[[ RECORDS PROVIDED open ]]

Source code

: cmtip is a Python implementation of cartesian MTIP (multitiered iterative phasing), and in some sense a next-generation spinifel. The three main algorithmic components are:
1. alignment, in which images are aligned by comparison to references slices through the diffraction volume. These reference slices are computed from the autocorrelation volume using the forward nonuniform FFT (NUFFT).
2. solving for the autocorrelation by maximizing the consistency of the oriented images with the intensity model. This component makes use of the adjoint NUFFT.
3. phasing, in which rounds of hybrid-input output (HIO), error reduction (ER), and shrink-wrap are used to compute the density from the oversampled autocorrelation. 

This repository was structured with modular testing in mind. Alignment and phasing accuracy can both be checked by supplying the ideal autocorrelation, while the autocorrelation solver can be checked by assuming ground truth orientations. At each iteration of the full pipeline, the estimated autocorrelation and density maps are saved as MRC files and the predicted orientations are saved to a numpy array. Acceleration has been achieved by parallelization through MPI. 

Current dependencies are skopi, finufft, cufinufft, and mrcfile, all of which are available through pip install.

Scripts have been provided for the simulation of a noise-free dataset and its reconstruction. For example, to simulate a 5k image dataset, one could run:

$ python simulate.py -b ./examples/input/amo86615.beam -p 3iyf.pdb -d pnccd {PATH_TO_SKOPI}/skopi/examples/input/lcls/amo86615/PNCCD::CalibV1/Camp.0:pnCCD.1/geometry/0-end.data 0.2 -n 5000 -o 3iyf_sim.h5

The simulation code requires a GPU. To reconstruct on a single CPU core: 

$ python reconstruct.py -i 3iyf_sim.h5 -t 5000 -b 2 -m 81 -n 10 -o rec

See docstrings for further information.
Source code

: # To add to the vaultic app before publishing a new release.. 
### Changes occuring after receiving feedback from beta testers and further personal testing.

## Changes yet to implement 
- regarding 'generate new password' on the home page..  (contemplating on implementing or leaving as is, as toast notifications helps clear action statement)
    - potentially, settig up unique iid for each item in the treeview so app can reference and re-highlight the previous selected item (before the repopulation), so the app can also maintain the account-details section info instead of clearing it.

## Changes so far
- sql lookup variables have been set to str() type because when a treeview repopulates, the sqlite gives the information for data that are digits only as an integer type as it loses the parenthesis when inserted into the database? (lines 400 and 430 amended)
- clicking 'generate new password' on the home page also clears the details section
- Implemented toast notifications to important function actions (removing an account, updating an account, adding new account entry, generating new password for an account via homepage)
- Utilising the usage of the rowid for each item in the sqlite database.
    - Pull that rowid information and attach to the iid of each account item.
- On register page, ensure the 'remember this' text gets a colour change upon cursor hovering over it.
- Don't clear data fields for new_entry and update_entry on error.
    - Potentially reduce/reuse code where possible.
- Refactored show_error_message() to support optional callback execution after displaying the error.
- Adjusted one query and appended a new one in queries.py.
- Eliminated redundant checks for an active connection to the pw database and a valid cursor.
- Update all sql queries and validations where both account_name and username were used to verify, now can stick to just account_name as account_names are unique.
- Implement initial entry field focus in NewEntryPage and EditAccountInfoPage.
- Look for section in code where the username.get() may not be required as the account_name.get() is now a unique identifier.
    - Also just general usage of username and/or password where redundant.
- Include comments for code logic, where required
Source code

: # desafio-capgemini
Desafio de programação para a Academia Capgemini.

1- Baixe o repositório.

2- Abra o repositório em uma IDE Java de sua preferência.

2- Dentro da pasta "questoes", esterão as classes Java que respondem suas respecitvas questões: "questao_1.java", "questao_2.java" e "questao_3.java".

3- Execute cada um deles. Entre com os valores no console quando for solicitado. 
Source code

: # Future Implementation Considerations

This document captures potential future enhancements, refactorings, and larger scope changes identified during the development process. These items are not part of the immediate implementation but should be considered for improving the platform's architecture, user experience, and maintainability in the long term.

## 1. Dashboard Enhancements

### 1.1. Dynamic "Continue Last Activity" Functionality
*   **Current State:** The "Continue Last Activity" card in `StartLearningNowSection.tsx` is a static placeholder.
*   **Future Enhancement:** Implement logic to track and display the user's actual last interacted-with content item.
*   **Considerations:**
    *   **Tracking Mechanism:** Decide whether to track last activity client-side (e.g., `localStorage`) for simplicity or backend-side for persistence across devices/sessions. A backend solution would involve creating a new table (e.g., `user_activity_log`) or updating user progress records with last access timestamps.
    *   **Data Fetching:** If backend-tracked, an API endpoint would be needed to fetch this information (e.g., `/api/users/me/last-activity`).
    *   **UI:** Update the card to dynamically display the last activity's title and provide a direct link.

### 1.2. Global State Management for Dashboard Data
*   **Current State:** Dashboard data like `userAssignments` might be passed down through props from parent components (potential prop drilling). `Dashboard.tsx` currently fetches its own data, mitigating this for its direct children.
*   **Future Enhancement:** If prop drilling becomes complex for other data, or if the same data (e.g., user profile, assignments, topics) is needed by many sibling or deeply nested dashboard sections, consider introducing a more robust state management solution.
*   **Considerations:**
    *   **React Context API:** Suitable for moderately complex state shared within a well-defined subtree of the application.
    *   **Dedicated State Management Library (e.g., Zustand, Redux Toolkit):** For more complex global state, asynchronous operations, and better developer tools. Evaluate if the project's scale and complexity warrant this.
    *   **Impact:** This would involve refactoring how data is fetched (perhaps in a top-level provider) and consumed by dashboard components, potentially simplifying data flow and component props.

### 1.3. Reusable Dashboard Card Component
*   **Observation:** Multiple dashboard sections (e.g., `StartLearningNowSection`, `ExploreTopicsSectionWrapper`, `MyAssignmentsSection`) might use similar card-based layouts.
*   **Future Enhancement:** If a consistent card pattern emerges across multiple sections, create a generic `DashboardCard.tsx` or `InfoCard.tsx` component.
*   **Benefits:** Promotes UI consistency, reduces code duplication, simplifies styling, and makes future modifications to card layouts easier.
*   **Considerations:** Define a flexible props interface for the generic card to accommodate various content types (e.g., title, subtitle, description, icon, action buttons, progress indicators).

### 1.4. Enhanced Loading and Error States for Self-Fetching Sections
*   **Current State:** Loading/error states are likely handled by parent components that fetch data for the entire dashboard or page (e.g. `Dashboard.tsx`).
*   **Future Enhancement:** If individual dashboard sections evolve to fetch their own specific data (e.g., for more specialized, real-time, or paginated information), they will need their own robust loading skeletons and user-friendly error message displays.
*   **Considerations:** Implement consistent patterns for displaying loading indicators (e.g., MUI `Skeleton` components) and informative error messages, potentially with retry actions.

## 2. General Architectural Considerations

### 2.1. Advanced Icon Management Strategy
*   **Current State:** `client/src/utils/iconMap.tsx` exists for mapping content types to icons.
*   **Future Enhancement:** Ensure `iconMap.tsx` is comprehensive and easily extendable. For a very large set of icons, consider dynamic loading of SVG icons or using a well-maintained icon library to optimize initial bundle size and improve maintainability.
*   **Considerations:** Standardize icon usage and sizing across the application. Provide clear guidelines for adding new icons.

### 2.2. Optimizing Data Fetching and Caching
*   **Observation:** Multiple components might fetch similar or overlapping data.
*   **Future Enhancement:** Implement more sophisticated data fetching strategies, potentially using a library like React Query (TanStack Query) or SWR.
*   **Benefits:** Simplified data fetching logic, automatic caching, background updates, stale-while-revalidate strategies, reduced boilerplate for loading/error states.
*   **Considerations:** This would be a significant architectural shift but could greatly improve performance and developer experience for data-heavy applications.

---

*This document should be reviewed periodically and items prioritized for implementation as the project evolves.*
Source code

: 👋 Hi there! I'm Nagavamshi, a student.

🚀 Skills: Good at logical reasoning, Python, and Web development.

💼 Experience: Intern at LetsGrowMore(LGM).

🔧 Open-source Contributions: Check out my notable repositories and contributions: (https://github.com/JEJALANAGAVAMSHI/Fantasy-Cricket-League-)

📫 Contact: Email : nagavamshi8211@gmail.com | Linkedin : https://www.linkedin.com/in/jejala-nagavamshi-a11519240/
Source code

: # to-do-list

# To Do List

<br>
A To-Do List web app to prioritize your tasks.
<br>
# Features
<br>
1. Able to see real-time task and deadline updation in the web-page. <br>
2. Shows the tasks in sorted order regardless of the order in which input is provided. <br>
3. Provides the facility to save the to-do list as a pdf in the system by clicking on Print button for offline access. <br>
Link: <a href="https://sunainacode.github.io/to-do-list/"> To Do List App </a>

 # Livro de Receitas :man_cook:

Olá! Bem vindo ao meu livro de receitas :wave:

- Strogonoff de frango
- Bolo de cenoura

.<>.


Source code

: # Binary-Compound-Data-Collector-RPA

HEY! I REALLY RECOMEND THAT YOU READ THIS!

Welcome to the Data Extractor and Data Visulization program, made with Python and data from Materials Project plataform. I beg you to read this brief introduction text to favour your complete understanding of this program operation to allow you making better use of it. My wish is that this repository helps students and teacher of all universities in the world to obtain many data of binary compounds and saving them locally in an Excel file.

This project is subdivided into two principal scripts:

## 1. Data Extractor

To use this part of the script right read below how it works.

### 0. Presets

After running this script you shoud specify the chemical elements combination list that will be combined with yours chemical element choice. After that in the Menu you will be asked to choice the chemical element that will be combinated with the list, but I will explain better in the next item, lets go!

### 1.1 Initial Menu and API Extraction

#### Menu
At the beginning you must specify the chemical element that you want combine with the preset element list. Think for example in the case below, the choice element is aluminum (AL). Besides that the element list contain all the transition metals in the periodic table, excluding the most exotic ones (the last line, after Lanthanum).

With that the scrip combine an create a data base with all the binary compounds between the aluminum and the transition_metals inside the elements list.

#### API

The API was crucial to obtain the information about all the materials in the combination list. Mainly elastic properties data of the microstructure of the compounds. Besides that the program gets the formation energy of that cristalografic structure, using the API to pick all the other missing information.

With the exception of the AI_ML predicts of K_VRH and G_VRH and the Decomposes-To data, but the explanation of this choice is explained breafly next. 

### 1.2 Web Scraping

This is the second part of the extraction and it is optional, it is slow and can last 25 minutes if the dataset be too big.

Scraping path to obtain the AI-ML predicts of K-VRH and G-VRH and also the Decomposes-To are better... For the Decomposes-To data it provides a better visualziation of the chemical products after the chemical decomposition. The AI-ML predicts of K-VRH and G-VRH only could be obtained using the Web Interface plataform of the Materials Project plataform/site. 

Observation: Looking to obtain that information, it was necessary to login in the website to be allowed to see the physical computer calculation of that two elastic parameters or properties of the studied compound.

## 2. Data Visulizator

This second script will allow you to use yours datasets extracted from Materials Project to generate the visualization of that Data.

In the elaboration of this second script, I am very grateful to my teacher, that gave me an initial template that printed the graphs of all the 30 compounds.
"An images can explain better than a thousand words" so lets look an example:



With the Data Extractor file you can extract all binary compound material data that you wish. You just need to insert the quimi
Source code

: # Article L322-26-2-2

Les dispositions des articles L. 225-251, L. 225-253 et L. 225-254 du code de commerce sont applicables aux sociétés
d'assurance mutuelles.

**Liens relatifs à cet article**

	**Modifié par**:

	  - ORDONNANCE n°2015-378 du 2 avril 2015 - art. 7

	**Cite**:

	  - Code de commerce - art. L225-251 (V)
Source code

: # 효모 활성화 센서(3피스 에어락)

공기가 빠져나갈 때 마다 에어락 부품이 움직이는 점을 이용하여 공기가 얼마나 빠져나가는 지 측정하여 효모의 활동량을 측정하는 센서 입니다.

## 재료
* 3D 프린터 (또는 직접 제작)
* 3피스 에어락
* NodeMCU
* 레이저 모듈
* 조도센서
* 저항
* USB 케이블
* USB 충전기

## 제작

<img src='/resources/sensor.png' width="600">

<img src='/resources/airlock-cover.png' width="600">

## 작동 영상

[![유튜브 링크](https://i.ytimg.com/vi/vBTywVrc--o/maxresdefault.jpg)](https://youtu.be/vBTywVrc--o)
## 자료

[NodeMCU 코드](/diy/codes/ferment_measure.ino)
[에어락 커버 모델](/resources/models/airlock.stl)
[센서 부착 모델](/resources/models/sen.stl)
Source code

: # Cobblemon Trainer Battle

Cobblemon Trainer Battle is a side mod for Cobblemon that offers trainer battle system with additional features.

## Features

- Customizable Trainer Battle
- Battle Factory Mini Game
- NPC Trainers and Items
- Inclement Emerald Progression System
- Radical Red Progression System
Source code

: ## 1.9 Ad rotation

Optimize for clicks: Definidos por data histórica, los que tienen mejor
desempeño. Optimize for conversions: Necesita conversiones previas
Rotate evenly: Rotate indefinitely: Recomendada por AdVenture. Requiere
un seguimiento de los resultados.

[[ RECORDS PROVIDED closed ]]

[TASK REQUIREMENTS]: Give back the line containing "Optimize for clicks: Definidos" and all the lines after it through the end of the records, unchanged.

[TASK OUTPUT]:
Optimize for clicks: Definidos por data histórica, los que tienen mejor
desempeño. Optimize for conversions: Necesita conversiones previas
Rotate evenly: Rotate indefinitely: Recomendada por AdVenture. Requiere
un seguimiento de los resultados.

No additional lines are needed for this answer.